After permutation testing over 10,000 iterations and cluster size thresholding (50 voxels or larger), there remained 6 significant clusters of voxels within the SVM hyperplane. These clusters are visualized in Fig. 2. Positive contributions toward LID classification highlight the roles of the bilateral striatum (clusters 1 and 3) and right piriform cortex (cluster 4). Negative contributions are centered over the right globus pallidus, internal capsule and striatum (cluster 2), right insular cortex (cluster 5), left somatosensory cortex (cluster 6) and right piriform cortex (cluster 5). Note that the striatum showed mixed contributions on the right-hand side rostrocaudally, as did the piriform cortex mediolaterally. Table 2 contains a breakdown of the cluster properties and coordinates.

Fig. 2: Visualization of significant clusters.
figure 2

Clusters are visualized upon the Schwarz intracranial rat template MRI. Crosshairs indicate the center of mass for each cluster. Coordinates of the center of mass and extent over all three spatial dimensions are given in millimeters from the origin in real space. Clusters are shown in order of descending volume.

Full size image
Table 2 Summary of anatomy emphasized by statistically significant hyperplane clusters after size thresholding
Full size table

Discussion

The present work is a proof of concept for using pre-treatment perfusion imaging to classify susceptibility to LID in a Parkinsonian rodent model. Prior to this study, there had not been any known project attempting to classify Parkinsonian rodents by their susceptibility to LID with machine learning and multiple neuroimaging modalities. Among those tested, perfusion-based imaging (CBV and CBF) performed best for predicting LID susceptibility. They also indicate that structural (T2-weighted MR imaging) or metabolic (FDG PET) modalities alone may be insufficient for distinguishing between LID and NLID rodents for timeframes within the duration of study. An image-guided predictive model could assist investigators in noninvasively identifying rodent subjects at heightened risk for LID before symptoms emerge. Researchers could then develop experimental designs in which rodents identified as likely to develop LID can be specifically targeted for intervention.
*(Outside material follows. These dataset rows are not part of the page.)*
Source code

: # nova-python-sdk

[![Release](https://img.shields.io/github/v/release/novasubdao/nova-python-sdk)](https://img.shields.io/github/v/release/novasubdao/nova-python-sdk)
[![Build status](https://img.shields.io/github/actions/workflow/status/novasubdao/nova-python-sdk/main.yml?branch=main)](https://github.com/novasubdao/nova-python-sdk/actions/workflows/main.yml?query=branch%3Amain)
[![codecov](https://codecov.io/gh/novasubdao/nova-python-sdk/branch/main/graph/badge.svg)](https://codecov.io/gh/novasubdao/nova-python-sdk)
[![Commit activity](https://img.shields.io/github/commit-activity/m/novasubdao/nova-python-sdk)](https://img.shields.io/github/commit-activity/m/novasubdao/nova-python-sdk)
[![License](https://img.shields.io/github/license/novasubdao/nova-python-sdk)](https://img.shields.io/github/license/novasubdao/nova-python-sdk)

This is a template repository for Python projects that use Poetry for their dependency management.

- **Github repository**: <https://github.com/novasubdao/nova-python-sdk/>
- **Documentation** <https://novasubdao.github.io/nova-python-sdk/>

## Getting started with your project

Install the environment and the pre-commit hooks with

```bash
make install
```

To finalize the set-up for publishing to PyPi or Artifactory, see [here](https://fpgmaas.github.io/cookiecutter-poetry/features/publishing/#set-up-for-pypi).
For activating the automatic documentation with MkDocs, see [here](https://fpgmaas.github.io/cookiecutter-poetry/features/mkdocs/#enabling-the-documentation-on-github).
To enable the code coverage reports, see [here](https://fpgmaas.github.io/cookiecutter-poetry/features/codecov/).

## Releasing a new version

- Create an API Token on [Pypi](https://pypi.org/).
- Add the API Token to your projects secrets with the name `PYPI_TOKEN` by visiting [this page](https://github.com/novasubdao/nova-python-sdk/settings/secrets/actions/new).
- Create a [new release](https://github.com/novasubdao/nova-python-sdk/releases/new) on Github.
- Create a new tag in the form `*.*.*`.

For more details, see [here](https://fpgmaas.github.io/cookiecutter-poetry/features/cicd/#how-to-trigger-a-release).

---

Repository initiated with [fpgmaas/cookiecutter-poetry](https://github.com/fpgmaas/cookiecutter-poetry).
Our findings align with emerging evidence from animal and human neuroimaging studies that suggest vascular abnormalities, specifically abnormal neurovascular coupling, play a central role in the pathogenesis of LID. For instance, Jourdain et al. have previously demonstrated a dissociation between levodopa-induced increases in striatal blood flow and stable glucose metabolism, but also found resting hyperperfusion in the putamen and globus pallidus of dyskinetic patients without corresponding changes in dopaminergic function15,16. These studies suggest that dysregulated cerebral perfusion is mechanistically linked to LID. Previous work in our group showed that animals with LID have dysregulated blood vessel response to dopaminergic stimulation. This disregulation results in increased blood flow to the striatum and midbrain structures at peak levodopa dose when vascular hyperreactivity causes exaggerated and transient surges in blood flow and dopamine influx13.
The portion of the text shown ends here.